My particular choir, which hails from the It’s-No-Use Tabernacle (aka Church of the Unwritten Book), has a limited songbook, but I’ve got to hand it to them. They love their choir practice. They practice every. single. damned. day. I can barely make it to the keyboard to write a clever Facebook post, much less the book proposal that’s been stewing in my brain, yet they sing out my deficiencies like there’s no tomorrow.

Come to think of it, perhaps that’s the message. I get no guarantees about tomorrow, which I was reminded of yesterday by the man who delivered some furniture: “We only have this moment, so we might as well enjoy it.”

Since when does furniture come with a wisdom dispenser?

 
Since yesterday, apparently, when some benevolent force of the Universe understood that I needed to be on the receiving end of some wisdom.
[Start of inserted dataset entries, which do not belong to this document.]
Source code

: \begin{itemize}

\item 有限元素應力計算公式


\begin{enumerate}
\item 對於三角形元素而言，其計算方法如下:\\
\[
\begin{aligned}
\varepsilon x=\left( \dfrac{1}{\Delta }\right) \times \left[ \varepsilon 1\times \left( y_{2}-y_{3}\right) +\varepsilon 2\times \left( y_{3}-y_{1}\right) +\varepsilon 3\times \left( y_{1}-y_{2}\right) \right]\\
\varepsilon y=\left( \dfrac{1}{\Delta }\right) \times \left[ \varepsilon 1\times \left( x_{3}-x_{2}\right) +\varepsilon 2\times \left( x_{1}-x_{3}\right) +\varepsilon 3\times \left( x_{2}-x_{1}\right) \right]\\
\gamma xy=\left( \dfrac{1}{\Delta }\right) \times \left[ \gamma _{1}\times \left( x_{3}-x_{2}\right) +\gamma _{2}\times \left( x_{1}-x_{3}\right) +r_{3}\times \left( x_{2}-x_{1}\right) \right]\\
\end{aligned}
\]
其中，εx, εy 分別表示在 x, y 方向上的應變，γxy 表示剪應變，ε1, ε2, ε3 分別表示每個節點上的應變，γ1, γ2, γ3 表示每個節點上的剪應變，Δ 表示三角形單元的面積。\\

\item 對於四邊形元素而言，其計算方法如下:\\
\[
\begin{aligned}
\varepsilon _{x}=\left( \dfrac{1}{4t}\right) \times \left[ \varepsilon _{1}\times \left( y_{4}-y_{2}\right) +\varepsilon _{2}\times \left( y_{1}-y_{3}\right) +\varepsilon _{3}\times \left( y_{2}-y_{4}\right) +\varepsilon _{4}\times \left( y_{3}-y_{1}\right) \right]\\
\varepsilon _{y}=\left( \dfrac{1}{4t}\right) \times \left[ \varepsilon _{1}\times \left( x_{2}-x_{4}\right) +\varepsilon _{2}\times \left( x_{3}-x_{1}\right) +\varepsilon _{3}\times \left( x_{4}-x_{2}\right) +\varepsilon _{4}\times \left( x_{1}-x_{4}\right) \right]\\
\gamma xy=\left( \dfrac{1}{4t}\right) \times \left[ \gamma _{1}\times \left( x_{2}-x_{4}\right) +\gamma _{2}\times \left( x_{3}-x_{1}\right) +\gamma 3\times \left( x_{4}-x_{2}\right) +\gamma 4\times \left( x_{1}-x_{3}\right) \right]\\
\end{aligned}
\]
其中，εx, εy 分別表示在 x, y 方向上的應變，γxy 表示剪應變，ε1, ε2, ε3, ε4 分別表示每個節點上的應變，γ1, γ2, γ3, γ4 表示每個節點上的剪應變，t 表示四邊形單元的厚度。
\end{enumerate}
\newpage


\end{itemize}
When I needed to be reminded that no one achieves anything world-changing alone, and that our teachers, mentors and supporters are everywhere. When an email appeared about a dream my soulful friend Mara dreamed, in which I’m cast as a magical human who can conjure secrets from the other side of the veil and help a whale give birth (after which I was whisked away to do media interviews, of course!).

When I needed hope, relief, lightness, and encouragement, it came to me by the buckets-full. I just didn’t notice it right away, busy as I was with my desire to “figure out” how to shift from dark to light, which, of course, has never happened to me once in my entire life. We are not wired to “figure out” what our souls want, but rather to allow the path to our deepest desires “to appear”—usually, as the word “appear” suggests, in some visual way.

So today, as I meet with my beloved collaborator* and creative muse Celia Pearson, I’ll let go of the desire to figure anything out and simply focus on what I see around me. I’ll invite my immediate environment to provide the visual cues that will spark some new understanding, provide inspiration, and guide me to whatever might be next. I’ll let you know how it goes.

*Celia will join me in leading the next “Through Your Own Lens” retreat on April 23, 2016.  For more information, visit my website at https://ovation.coach/events/through-your-own-lens/ or Celia’s at http://celiapearson.com.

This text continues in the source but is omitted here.